Saved entries
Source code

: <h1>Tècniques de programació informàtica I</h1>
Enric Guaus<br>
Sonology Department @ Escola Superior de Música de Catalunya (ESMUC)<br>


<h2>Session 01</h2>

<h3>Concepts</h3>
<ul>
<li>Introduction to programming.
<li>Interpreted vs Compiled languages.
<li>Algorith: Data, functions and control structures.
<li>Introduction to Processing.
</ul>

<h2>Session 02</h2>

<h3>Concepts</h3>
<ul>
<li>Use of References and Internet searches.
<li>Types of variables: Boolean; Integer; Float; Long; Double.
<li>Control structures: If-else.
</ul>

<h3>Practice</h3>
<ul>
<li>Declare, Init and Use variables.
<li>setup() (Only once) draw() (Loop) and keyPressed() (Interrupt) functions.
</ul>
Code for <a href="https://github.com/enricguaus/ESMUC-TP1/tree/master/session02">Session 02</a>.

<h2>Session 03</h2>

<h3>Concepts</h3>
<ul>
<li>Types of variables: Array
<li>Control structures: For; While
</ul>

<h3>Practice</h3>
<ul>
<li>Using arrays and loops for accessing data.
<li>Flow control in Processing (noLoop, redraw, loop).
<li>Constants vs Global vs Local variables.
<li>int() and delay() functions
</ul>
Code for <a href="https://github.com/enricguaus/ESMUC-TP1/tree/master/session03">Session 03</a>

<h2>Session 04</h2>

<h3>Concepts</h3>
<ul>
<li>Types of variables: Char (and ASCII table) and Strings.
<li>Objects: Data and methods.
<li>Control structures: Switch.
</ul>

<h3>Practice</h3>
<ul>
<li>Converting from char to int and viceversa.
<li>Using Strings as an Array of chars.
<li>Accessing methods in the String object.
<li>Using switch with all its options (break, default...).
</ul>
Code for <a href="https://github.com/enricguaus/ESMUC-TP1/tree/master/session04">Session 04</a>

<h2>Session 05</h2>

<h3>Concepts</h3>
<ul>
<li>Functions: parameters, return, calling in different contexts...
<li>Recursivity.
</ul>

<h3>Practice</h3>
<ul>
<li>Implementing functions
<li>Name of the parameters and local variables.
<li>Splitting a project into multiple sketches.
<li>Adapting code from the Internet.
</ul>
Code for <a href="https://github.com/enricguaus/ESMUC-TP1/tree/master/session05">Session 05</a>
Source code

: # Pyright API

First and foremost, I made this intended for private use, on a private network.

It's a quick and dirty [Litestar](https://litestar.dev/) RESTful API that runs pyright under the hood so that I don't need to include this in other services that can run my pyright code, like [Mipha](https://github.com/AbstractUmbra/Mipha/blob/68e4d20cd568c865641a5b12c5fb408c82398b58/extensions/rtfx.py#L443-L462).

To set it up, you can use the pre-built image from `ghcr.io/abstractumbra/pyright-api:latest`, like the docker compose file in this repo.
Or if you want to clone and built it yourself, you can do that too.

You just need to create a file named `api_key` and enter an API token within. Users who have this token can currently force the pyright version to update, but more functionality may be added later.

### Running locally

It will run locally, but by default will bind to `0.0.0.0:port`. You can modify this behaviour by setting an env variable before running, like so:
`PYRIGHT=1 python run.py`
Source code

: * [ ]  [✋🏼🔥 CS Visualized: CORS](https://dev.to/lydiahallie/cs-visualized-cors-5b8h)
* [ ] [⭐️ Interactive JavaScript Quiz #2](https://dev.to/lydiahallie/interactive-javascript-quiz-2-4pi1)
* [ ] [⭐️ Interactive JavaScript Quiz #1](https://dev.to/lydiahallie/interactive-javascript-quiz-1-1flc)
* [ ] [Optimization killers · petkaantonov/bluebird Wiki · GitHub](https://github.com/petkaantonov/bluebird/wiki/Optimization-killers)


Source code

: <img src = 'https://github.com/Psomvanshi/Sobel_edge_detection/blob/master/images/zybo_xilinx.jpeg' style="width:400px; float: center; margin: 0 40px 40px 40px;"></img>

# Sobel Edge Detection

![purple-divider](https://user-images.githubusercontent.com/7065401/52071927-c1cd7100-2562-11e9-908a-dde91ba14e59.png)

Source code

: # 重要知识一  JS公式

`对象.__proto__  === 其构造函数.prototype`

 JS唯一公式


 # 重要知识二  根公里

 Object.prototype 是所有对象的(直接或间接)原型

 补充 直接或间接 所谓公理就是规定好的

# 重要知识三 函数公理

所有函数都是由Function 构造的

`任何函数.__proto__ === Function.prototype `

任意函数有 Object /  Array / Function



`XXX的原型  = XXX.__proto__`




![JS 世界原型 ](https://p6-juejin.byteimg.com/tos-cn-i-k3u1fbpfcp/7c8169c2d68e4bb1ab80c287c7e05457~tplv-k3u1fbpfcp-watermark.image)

Exercise objective -
Every single record must be transcribed exactly as it stands.

Response to the exercise -
Source code

: <h1>Tècniques de programació informàtica I</h1>
Enric Guaus<br>
Sonology Department @ Escola Superior de Música de Catalunya (ESMUC)<br>


<h2>Session 01</h2>

<h3>Concepts</h3>
<ul>
<li>Introduction to programming.
<li>Interpreted vs Compiled languages.
<li>Algorith: Data, functions and control structures.
<li>Introduction to Processing.
</ul>

<h2>Session 02</h2>

<h3>Concepts</h3>
<ul>
<li>Use of References and Internet searches.
<li>Types of variables: Boolean; Integer; Float; Long; Double.
<li>Control structures: If-else.
</ul>

<h3>Practice</h3>
<ul>
<li>Declare, Init and Use variables.
<li>setup() (Only once) draw() (Loop) and keyPressed() (Interrupt) functions.
</ul>
Code for <a href="https://github.com/enricguaus/ESMUC-TP1/tree/master/session02">Session 02</a>.

<h2>Session 03</h2>

<h3>Concepts</h3>
<ul>
<li>Types of variables: Array
<li>Control structures: For; While
</ul>

<h3>Practice</h3>
<ul>
<li>Using arrays and loops for accessing data.
<li>Flow control in Processing (noLoop, redraw, loop).
<li>Constants vs Global vs Local variables.
<li>int() and delay() functions
</ul>
Code for <a href="https://github.com/enricguaus/ESMUC-TP1/tree/master/session03">Session 03</a>

<h2>Session 04</h2>

<h3>Concepts</h3>
<ul>
<li>Types of variables: Char (and ASCII table) and Strings.
<li>Objects: Data and methods.
<li>Control structures: Switch.
</ul>

<h3>Practice</h3>
<ul>
<li>Converting from char to int and viceversa.
<li>Using Strings as an Array of chars.
<li>Accessing methods in the String object.
<li>Using switch with all its options (break, default...).
</ul>
Code for <a href="https://github.com/enricguaus/ESMUC-TP1/tree/master/session04">Session 04</a>

<h2>Session 05</h2>

<h3>Concepts</h3>
<ul>
<li>Functions: parameters, return, calling in different contexts...
<li>Recursivity.
</ul>

<h3>Practice</h3>
<ul>
<li>Implementing functions
<li>Name of the parameters and local variables.
<li>Splitting a project into multiple sketches.
<li>Adapting code from the Internet.
</ul>
Code for <a href="https://github.com/enricguaus/ESMUC-TP1/tree/master/session05">Session 05</a>
Source code

: # Pyright API

First and foremost, I made this intended for private use, on a private network.

It's a quick and dirty [Litestar](https://litestar.dev/) RESTful API that runs pyright under the hood so that I don't need to include this in other services that can run my pyright code, like [Mipha](https://github.com/AbstractUmbra/Mipha/blob/68e4d20cd568c865641a5b12c5fb408c82398b58/extensions/rtfx.py#L443-L462).

To set it up, you can use the pre-built image from `ghcr.io/abstractumbra/pyright-api:latest`, like the docker compose file in this repo.
Or if you want to clone and built it yourself, you can do that too.

You just need to create a file named `api_key` and enter an API token within. Users who have this token can currently force the pyright version to update, but more functionality may be added later.

### Running locally

It will run locally, but by default will bind to `0.0.0.0:port`. You can modify this behaviour by setting an env variable before running, like so:
`PYRIGHT=1 python run.py`
Source code

: * [ ]  [✋🏼🔥 CS Visualized: CORS](https://dev.to/lydiahallie/cs-visualized-cors-5b8h)
* [ ] [⭐️ Interactive JavaScript Quiz #2](https://dev.to/lydiahallie/interactive-javascript-quiz-2-4pi1)
* [ ] [⭐️ Interactive JavaScript Quiz #1](https://dev.to/lydiahallie/interactive-javascript-quiz-1-1flc)
* [ ] [Optimization killers · petkaantonov/bluebird Wiki · GitHub](https://github.com/petkaantonov/bluebird/wiki/Optimization-killers)


Source code

: <img src = 'https://github.com/Psomvanshi/Sobel_edge_detection/blob/master/images/zybo_xilinx.jpeg' style="width:400px; float: center; margin: 0 40px 40px 40px;"></img>

# Sobel Edge Detection

![purple-divider](https://user-images.githubusercontent.com/7065401/52071927-c1cd7100-2562-11e9-908a-dde91ba14e59.png)

Source code

: # 重要知识一  JS公式

`对象.__proto__  === 其构造函数.prototype`

 JS唯一公式


 # 重要知识二  根公里

 Object.prototype 是所有对象的(直接或间接)原型

 补充 直接或间接 所谓公理就是规定好的

# 重要知识三 函数公理

所有函数都是由Function 构造的

`任何函数.__proto__ === Function.prototype `

任意函数有 Object /  Array / Function



`XXX的原型  = XXX.__proto__`




![JS 世界原型 ](https://p6-juejin.byteimg.com/tos-cn-i-k3u1fbpfcp/7c8169c2d68e4bb1ab80c287c7e05457~tplv-k3u1fbpfcp-watermark.image)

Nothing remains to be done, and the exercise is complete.